I chose the Quilting Big Projects on a Small Machine by Ann Petersen class to review for you all. I love to make bags and clothing but quilts are my passion. I currently have six quilt tops that are ready to be quilted, three of them are pictured above. I also moved on to a boat 7 months ago so I don’t have room for a long arm machine and these quilts have been begging to be finished for a couple of years (the black and white one has been finished for over three years!)
I learned many new techniques in this class and love the flexibility that video classes offer. If you only have five minutes at a time, then you can watch five minutes at a time and it saves your place too! This feature was super helpful to me as my four legged baby recently had major surgery and requires lots of extra love and attention. I was able to pause when I heard him stirring and then go right back to it once he was comfortable again. Even if you have to turn the computer off, when you log back in to your Craftsy account, it takes you right back to where you were previously. You can also take notes right in the video down at the bottom of the screen and go right back to that spot!
This class has 8 lessons that are divided in to shorter chapters. Lesson 1 is the introduction and an overview of the techniques that will be discussed. Lesson 2 is about 21 minutes long and dives right in to choosing the design of the quilting, the theme and also goes over thread selection. She uses fabric samples to show how different weights and colors of thread can change how the quilt appears from a distance and up close.
Lesson 3 is 25 minutes long and is all about getting ready to quilt. You’ve already chosen your design, theme and thread so now it is time to baste the quilt, grab your needles and check your tensions. I always like to practice on a mug rug or smaller project before starting on a quilt so that I can get my arms warmed up and ready for the motions. Similar to how you would warm up before exercising because trust me, even a twin size quilt on a small machine really works your arms. I highly recommend using gloves such as Machingers to help you keep your grip on the fabric.

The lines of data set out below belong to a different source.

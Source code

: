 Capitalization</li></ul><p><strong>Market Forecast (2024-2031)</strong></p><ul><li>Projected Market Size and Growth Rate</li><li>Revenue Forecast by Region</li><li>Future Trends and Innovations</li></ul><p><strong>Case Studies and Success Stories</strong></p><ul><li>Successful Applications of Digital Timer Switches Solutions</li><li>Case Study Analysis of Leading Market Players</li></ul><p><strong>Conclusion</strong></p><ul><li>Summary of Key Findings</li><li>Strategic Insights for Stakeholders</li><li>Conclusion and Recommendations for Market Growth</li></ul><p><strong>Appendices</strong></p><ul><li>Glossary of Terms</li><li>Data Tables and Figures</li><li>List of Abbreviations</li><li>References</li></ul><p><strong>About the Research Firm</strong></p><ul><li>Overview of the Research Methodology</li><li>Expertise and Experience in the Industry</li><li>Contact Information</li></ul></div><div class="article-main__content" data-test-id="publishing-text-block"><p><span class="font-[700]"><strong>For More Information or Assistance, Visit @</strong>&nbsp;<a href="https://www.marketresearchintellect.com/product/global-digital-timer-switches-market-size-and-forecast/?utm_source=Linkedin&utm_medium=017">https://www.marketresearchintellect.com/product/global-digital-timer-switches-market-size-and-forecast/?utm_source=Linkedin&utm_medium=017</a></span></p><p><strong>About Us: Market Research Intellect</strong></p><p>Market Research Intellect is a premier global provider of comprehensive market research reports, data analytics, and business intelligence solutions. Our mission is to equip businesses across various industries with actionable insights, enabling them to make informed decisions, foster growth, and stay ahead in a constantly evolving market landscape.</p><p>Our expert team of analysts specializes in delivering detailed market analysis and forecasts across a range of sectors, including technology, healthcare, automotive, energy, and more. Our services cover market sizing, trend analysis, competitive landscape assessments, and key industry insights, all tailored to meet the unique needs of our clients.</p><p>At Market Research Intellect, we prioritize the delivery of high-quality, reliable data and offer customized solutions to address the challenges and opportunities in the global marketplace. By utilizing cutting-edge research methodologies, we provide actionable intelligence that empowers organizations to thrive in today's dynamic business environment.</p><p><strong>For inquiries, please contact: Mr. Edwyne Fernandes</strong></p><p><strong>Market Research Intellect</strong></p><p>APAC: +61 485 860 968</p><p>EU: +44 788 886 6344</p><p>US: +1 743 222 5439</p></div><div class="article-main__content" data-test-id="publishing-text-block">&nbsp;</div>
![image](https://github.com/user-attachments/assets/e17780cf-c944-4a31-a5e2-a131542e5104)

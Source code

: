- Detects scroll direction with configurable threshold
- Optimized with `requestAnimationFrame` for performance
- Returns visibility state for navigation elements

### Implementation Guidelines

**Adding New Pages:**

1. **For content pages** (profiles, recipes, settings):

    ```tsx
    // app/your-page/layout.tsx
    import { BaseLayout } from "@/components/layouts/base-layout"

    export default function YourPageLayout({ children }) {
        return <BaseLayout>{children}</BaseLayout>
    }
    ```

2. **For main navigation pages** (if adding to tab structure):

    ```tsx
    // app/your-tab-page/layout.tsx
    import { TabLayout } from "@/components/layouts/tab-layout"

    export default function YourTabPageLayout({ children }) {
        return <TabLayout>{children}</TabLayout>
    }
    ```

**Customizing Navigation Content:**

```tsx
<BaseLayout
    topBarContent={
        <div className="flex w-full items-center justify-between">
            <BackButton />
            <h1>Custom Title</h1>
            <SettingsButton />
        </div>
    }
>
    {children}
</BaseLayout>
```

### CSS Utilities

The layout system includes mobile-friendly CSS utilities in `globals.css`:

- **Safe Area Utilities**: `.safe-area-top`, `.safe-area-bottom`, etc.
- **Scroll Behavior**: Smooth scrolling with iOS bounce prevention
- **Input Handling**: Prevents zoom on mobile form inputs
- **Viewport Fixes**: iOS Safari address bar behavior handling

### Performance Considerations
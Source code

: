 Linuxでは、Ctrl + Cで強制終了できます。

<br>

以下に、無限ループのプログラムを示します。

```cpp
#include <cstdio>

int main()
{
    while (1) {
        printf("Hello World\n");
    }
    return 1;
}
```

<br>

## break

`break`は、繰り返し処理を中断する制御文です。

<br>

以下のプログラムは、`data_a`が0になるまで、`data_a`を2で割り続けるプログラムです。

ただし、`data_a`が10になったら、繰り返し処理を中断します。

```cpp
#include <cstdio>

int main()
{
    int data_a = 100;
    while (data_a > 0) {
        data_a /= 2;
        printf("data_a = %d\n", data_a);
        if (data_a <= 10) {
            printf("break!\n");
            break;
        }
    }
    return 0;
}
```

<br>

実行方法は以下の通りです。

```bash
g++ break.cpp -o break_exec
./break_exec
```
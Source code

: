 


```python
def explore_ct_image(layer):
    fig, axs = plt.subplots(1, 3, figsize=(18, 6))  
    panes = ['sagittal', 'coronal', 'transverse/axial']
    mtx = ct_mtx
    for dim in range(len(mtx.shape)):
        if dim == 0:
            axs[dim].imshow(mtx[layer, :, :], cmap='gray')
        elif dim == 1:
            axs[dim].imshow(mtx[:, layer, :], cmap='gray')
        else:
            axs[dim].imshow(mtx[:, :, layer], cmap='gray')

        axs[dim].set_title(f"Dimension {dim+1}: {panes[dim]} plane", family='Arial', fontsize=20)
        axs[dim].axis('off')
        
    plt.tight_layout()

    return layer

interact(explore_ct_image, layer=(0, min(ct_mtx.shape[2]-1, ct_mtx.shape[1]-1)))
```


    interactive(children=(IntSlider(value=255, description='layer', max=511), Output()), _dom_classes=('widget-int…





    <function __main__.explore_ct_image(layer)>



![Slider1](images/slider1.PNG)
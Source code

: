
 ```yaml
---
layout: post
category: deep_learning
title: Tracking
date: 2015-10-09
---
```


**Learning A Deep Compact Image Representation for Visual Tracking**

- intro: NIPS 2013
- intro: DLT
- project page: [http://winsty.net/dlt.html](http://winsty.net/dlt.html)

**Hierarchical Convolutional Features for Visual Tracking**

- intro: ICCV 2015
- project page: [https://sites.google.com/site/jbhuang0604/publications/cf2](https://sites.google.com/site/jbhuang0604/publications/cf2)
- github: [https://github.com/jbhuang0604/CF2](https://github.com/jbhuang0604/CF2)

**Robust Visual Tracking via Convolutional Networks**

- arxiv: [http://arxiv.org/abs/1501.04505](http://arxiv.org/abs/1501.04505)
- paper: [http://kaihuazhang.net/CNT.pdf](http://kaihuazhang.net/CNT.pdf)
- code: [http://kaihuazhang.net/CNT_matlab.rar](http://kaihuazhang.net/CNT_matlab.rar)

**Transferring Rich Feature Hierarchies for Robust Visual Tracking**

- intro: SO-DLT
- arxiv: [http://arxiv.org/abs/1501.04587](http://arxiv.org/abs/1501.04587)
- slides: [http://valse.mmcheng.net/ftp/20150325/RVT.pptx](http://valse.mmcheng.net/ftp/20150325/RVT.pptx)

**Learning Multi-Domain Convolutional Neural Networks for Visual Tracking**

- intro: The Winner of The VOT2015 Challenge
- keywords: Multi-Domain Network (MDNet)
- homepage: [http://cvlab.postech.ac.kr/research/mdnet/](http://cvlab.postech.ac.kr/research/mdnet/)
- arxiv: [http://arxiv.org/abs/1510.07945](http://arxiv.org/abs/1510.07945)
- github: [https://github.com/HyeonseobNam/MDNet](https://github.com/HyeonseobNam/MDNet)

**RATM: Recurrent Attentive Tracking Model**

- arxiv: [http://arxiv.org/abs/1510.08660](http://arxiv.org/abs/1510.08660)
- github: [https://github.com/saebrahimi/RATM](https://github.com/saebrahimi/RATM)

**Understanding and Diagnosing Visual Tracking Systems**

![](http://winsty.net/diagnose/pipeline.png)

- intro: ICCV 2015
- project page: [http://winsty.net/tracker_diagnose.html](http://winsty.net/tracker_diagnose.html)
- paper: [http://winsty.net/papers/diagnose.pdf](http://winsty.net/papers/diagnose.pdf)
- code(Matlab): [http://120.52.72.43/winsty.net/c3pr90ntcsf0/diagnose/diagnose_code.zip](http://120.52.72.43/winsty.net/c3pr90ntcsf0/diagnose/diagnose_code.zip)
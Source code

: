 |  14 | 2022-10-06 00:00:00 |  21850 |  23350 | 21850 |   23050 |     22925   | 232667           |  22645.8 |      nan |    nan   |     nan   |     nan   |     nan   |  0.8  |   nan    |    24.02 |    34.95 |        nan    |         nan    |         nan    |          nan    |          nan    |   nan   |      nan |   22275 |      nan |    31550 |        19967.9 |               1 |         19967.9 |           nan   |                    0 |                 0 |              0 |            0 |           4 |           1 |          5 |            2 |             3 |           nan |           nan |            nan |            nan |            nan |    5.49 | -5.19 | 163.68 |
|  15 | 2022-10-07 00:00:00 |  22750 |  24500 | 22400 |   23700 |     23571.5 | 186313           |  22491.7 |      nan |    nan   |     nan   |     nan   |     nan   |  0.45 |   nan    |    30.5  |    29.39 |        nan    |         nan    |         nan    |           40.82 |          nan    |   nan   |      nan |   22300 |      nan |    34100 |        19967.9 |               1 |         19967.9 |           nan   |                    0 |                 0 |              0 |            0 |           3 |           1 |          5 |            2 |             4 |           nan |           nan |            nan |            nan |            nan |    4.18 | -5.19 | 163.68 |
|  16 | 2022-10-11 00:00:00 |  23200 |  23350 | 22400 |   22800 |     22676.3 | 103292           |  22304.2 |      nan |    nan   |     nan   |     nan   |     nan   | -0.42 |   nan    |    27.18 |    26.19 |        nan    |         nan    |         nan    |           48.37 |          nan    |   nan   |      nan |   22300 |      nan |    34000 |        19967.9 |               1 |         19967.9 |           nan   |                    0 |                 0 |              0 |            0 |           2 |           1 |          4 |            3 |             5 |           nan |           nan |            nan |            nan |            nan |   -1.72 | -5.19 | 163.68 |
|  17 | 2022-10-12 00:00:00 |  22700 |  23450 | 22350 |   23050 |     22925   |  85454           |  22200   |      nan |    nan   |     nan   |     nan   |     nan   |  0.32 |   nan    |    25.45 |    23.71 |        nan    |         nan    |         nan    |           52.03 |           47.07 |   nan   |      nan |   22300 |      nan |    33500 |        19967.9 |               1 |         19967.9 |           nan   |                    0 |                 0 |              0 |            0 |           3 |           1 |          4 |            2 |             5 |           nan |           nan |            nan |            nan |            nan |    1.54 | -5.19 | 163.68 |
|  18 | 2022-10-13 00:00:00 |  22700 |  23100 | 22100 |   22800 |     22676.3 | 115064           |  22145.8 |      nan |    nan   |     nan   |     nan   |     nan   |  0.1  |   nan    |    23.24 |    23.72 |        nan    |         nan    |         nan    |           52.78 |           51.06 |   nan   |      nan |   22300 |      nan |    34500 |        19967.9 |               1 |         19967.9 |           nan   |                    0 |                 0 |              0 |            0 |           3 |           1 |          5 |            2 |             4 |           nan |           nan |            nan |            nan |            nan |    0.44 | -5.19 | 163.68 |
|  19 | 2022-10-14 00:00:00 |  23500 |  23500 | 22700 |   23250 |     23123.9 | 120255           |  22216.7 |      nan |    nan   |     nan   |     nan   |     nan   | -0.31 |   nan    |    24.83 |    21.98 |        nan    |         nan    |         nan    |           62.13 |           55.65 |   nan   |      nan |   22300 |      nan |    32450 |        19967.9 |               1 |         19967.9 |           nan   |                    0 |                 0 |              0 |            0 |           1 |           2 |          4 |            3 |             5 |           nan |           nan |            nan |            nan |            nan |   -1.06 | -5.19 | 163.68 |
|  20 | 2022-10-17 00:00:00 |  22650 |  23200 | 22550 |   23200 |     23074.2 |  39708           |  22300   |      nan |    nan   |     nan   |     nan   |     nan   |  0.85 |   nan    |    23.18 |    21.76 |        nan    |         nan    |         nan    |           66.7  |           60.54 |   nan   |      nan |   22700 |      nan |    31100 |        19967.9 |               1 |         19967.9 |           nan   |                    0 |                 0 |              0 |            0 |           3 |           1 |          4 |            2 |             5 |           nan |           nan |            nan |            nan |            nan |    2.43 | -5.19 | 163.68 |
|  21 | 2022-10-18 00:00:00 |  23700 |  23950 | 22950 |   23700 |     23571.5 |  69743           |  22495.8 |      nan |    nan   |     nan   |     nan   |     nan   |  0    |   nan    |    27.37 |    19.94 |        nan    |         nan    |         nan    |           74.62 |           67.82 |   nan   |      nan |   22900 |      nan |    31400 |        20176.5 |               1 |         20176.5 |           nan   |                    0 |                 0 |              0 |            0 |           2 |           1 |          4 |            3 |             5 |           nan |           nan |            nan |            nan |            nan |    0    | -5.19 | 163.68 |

Lessons 4 through 8 go over the five different techniques she mentions in the introduction including whole quilt, split batting, splitting the top, block by block (also known as quilt as you go) and medallion quilts. I had never thought of splitting the batting to reduce bulk under the arm of the machine. That tip alone is worth the cost of the class and I wish I had learned that technique sooner!
The classes also have different camera angles so that you can see close ups of the different steps as she is showing them. I have a Tula Pink Elizabeth Layer Cake that I think I will do a block by block quilt with now. I have read tutorials but nothing beats being able to watch the construction of this style quilt. All of the word tutorials were confusing to me but they make sense after being able to watch one being constructed. I can not wait to take some more of these classes. Each one is full of tips and tricks that are super useful and there is something for everyone from the novice to the expert to learn.